In 2022, Alto, Miravis and Elatis was applied twice to all acres. Lucento and Abound was applied to all acres one time. Bravo and Folicur was only applied to 338 acres.
“We are always looking to try something and research to identify which varieties, techniques and crop protection products work best on our farms to run as efficiently as possible and those strategies are paying off and not just looking good,” he said.
Another example, in recent years they started experimenting with the plant growth regulator Apogee for peanuts, ‘and have seen a little over 700 pounds of increased yield depending on the variety. Now that we are confident of a consistent yield bump, we are researching application dates as well as rates and are improving the yields even more,” he said.
They are also currently working on a project to find a correlation between normal grid soil samples and peg zone samples for calcium. “The goal is to try to be able to make a prescription for calcium application using the grid soil samples that you would already have,” he said.
For Jenkins, telling the good story of agriculture, and using social media to do it, to the wider audience is important and there’s nothing wrong with making the messages entertaining to learn.
On one well-viewed social media video, Jenkins kneels in his nearly mature peanut field, looks in the camera and provides background on how peanuts are grown, and in the case of this particular video where peanut M&Ms come from.
In the video, he digs up a vine, picks a few pods and after a creative jump edit, he cracks open a pod to reveal to the camera two candy-coated peanut M&Ms that had ‘grown’ inside the pod. The video is meant to be tongue-in-cheek, but it gets a lesson across to the viewer. (BTW, Jenkins’ acting in the video is convincing. Even if you know peanut agronomics, you wonder if he did figure out a way to grow peanut M&Ms straight from the ground.)
On his social media channels, Jenkins aims, “to show people what we do and explain why we do it. I believe we have an awesome story to tell, and my goal is to tell it. I believe it’s extremely important for us to combat misinformation and fake news. I really want to show people where their food and fiber comes from and the extreme measures we take to provide the safest, most sustainable product possible,” he said.
Libbie Johnson, former University of Florida Extension agent in Escambia County, nominated Jenkins for the PEA recognition.

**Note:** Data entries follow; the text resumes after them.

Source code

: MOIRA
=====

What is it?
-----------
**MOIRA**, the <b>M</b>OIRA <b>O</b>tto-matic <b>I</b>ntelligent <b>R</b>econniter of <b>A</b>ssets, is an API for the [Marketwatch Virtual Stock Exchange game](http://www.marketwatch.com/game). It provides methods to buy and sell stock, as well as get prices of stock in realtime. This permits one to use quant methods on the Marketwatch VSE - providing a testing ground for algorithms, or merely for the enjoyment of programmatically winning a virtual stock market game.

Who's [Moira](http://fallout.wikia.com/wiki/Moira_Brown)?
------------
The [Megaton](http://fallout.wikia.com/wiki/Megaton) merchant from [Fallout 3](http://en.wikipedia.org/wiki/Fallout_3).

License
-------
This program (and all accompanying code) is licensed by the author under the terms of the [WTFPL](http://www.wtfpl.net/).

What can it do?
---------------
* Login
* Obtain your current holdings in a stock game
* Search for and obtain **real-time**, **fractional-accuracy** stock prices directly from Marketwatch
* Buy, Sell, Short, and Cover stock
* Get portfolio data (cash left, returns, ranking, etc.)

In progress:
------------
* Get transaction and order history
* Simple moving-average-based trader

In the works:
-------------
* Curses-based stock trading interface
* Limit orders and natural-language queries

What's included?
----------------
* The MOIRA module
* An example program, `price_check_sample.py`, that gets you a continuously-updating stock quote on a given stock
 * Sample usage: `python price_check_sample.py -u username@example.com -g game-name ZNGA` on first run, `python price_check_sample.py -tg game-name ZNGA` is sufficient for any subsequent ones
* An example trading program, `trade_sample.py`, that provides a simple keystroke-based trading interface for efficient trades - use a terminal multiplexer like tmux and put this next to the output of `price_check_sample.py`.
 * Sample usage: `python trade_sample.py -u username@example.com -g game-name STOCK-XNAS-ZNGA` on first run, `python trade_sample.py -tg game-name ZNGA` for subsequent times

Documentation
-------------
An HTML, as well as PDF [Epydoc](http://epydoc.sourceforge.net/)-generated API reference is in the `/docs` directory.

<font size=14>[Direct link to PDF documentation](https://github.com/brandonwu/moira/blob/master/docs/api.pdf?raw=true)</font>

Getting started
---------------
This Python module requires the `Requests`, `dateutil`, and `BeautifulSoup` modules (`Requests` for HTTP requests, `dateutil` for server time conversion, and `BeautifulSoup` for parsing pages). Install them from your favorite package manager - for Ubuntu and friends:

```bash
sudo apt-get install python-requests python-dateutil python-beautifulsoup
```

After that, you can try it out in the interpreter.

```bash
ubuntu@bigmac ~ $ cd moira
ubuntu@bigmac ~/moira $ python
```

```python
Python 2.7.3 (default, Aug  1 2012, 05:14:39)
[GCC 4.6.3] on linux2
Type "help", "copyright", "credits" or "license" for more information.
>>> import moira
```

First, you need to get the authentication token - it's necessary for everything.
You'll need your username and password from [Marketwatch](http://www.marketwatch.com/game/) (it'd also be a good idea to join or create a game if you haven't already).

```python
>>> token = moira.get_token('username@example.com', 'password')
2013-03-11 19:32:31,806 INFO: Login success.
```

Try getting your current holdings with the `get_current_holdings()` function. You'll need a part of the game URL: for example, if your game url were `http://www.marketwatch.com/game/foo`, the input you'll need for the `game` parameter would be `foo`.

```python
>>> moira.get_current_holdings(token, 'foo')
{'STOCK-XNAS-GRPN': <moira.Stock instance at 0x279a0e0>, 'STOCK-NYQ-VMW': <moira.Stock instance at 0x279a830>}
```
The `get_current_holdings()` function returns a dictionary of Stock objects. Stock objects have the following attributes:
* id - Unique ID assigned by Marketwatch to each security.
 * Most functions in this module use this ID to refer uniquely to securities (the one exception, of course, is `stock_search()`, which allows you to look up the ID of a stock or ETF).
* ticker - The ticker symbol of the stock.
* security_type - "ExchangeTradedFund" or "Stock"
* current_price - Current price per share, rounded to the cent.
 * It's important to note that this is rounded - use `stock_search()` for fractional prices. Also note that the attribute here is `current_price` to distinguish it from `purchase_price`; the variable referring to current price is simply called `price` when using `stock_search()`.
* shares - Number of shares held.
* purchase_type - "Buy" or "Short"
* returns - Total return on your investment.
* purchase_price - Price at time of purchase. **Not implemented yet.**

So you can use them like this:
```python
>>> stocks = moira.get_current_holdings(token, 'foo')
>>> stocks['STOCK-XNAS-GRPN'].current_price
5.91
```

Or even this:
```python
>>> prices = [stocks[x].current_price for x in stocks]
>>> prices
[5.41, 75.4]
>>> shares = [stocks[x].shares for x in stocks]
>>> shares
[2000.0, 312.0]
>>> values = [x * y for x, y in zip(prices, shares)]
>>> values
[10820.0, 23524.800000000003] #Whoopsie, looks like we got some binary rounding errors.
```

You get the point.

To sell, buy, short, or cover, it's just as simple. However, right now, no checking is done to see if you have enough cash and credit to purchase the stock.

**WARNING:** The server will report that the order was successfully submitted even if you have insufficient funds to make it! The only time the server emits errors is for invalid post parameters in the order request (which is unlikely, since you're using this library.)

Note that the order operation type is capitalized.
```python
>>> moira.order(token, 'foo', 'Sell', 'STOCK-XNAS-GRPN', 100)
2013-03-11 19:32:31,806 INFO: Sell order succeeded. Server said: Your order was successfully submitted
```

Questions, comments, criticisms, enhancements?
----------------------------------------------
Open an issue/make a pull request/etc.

“Ryan understands the science of farming and that technology plays a huge part in improving productivity, but Ryan takes his knowledge and does something that we need in highly populated counties. He shares our farming story with the public. He has become a social media presence and influencer just by telling his story, but it's a story all of our growers experience. Well, maybe growing peanut M&Ms is a bit of fun stretch, but that video caught people's attention,” said Johnson, who recently started as the executive director of the Alabama Peanut Producers Association.

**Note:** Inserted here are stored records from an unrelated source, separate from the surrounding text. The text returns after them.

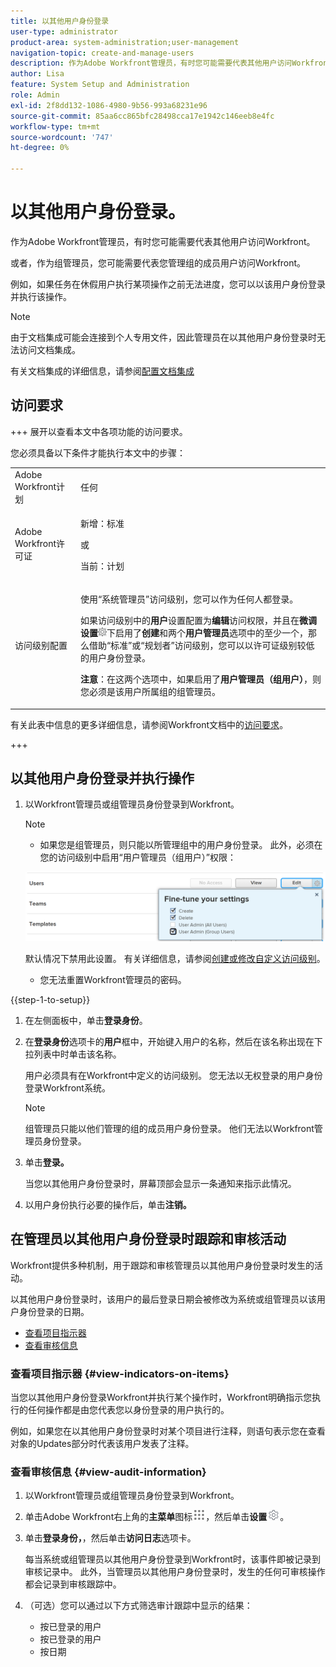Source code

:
 ```yaml
---
title: 以其他用户身份登录
user-type: administrator
product-area: system-administration;user-management
navigation-topic: create-and-manage-users
description: 作为Adobe Workfront管理员，有时您可能需要代表其他用户访问Workfront。
author: Lisa
feature: System Setup and Administration
role: Admin
exl-id: 2f8dd132-1086-4980-9b56-993a68231e96
source-git-commit: 85aa6cc865bfc28498cca17e1942c146eeb8e4fc
workflow-type: tm+mt
source-wordcount: '747'
ht-degree: 0%

---
```


# 以其他用户身份登录。

<!--Audited: April, 2024-->

<!--<span class="preview">The highlighted information on this page refers to functionality not yet generally available. It is available for all users only in the Preview environment.</span> -->

<!--
**DON'T DELETE, DRAFT OR HIDE THIS ARTICLE. IT IS LINKED TO THE PRODUCT, THROUGH THE CONTEXT SENSITIVE HELP LINKS. Also linked to other articles: Creating and Managing Groups, etc.</p>
-->

作为Adobe Workfront管理员，有时您可能需要代表其他用户访问Workfront。

或者，作为组管理员，您可能需要代表您管理组的成员用户访问Workfront。

例如，如果任务在休假用户执行某项操作之前无法进度，您可以以该用户身份登录并执行该操作。

<!--
<note type="note">
Some users, such as executives, need to be able to control which administrators can log in to their accounts, and for how long. Working with your organization, Workfront configures settings that allow this control for these users. When a Workfront administrator or group administrator (associated with one of the user's groups) tries to log in as one of these users, an on-screen message prompts the administrator to contact the user for access. From the user profile area, the user can then grant access to the administrator and specify an expiration time for it. For more information on how the user does this, see
<a href="../../../workfront-basics/manage-your-account-and-profile/configuring-your-user-profile/configure-my-settings.md#access" class="MCXref xref">Access</a> in
<a href="../../../workfront-basics/manage-your-account-and-profile/configuring-your-user-profile/configure-my-settings.md" class="MCXref xref">Configure My Settings</a>.
<span class="PinkDraftNote">[Add a note about this being only for the Enterprise package if they decide to do it that way]</span>
</note>
-->

>[!NOTE]
>
>由于文档集成可能会连接到个人专用文件，因此管理员在以其他用户身份登录时无法访问文档集成。
>
>有关文档集成的详细信息，请参阅[配置文档集成](../../../administration-and-setup/configure-integrations/configure-document-integrations.md)

## 访问要求

+++ 展开以查看本文中各项功能的访问要求。

您必须具备以下条件才能执行本文中的步骤：

<table style="table-layout:auto"> 
 <col> 
 <col> 
 <tbody> 
  <tr> 
   <td role="rowheader">Adobe Workfront计划</td> 
   <td>任何</td> 
  </tr> 
  <tr> 
   <td role="rowheader">Adobe Workfront许可证</td> 
   <td> <p>新增：标准</p>
   <p>或</p>
   <p>当前：计划</p></td> 
  </tr> 
  <tr> 
   <td role="rowheader">访问级别配置</td> 
   <td> <p>使用“系统管理员”访问级别，您可以作为任何人都登录。</p> <p>如果访问级别中的<b>用户</b>设置配置为<b>编辑</b>访问权限，并且在<b>微调设置</b><img src="assets/gear-icon-in-access-levels.png">下启用了<b>创建</b>和两个<b>用户管理员</b>选项中的至少一个，那么借助“标准”或“规划者”访问级别，您可以以许可证级别较低的用户身份登录。 </p> 
   <p><b>注意</b>：在这两个选项中，如果启用了<b>用户管理员（组用户）</b>，则您必须是该用户所属组的组管理员。</p></td>
  </tr> 
 </tbody> 
</table>

有关此表中信息的更多详细信息，请参阅Workfront文档中的[访问要求](/help/quicksilver/administration-and-setup/add-users/access-levels-and-object-permissions/access-level-requirements-in-documentation.md)。

+++

## 以其他用户身份登录并执行操作

1. 以Workfront管理员或组管理员身份登录到Workfront。

   >[!NOTE]
   >
   >* 如果您是组管理员，则只能以所管理组中的用户身份登录。 此外，必须在您的访问级别中启用“用户管理员（组用户）”权限：
   >   
   >  ![组管理员用户](assets/group-admin-user.png)
   >   
   >  默认情况下禁用此设置。 有关详细信息，请参阅[创建或修改自定义访问级别](../../../administration-and-setup/add-users/configure-and-grant-access/create-modify-access-levels.md)。
   >   
   >* 您无法重置Workfront管理员的密码。

{{step-1-to-setup}}

1. 在左侧面板中，单击&#x200B;**登录身份**。

1. 在&#x200B;**登录身份**&#x200B;选项卡的&#x200B;**用户**&#x200B;框中，开始键入用户的名称，然后在该名称出现在下拉列表中时单击该名称。

   用户必须具有在Workfront中定义的访问级别。 您无法以无权登录的用户身份登录Workfront系统。

   >[!NOTE]
   >
   >组管理员只能以他们管理的组的成员用户身份登录。 他们无法以Workfront管理员身份登录。

1. 单击&#x200B;**登录。**

   <!--
   <p> Might come in a future story:</p>
   -->

   <!--
   <p data-mc-conditions="QuicksilverOrClassic.Draft mode">click an Access period and then click Request to ask the user for access to log as him or her for the specified period of time. Continue these steps after the user grants access. Specify somewhere here that this is only for the Enterprise package if they decide on that</p>
   -->

   <!--
   <p data-mc-conditions="QuicksilverOrClassic.Draft mode">Or </p>
   -->

   <!--
   <p data-mc-conditions="QuicksilverOrClassic.Draft mode">If a prompt appears indicating that the user has restricted access to their account, contact the user to request access.</p>
   -->

   <!--
   <p data-mc-conditions="QuicksilverOrClassic.Draft mode">The user can then can grant you "Log in as" access in their user profile. They can also specify an expiration date and time for the access period. </p>
   -->

   <!--
   This triggers an email to let you know that you have access to log in as the user, depending on how your event notifications are enabled. For more information, see <a href="../../../workfront-basics/using-notifications/event-notifications.md" class="MCXref xref">Event notifications</a>.
   </div>
   -->

   当您以其他用户身份登录时，屏幕顶部会显示一条通知来指示此情况。

1. 以用户身份执行必要的操作后，单击&#x200B;**注销。**

## 在管理员以其他用户身份登录时跟踪和审核活动

Workfront提供多种机制，用于跟踪和审核管理员以其他用户身份登录时发生的活动。

以其他用户身份登录时，该用户的最后登录日期会被修改为系统或组管理员以该用户身份登录的日期。

* [查看项目指示器](#view-indicators-on-items)
* [查看审核信息](#view-audit-information)

### 查看项目指示器 {#view-indicators-on-items}

当您以其他用户身份登录Workfront并执行某个操作时，Workfront明确指示您执行的任何操作都是由您代表您以身份登录的用户执行的。

例如，如果您在以其他用户身份登录时对某个项目进行注释，则语句表示您在查看对象的Updates部分时代表该用户发表了注释。

### 查看审核信息 {#view-audit-information}

1. 以Workfront管理员或组管理员身份登录到Workfront。
1. 单击Adobe Workfront右上角的&#x200B;**主菜单**&#x200B;图标![主菜单图标](assets/main-menu-icon.png)，然后单击&#x200B;**设置**![齿轮设置图标](assets/gear-icon-settings.png)。

1. 单击&#x200B;**登录身份，**，然后单击&#x200B;**访问日志**&#x200B;选项卡。

   每当系统或组管理员以其他用户身份登录到Workfront时，该事件即被记录到审核记录中。 此外，当管理员以其他用户身份登录时，发生的任何可审核操作都会记录到审核跟踪中。

1. （可选）您可以通过以下方式筛选审计跟踪中显示的结果：

   * 按已登录的用户
   * 按已登录的用户
   * 按日期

As he and his father built the farming operation, Jenkins also did other jobs, including working as a helicopter paramedic. From that experience, he recently organized training on his farm to help first responders better prepare for calls relating to farm injuries. He also organized and hosted on his farm a career day where local students heard from dozens of agricultural professionals on opportunities the industry provides.
Jenkins is heavily involved in industry advisory roles, as well, including with the Santa Rosa County Farmer Bureau, the Florida Cotton Growers Association, University of Florida Extension, American Farm Bureau Tech Committee, Florida Farm Bureau Peanut and Cotton Committee, Florida’s Peanut Advisory Council and the with the local United Bank.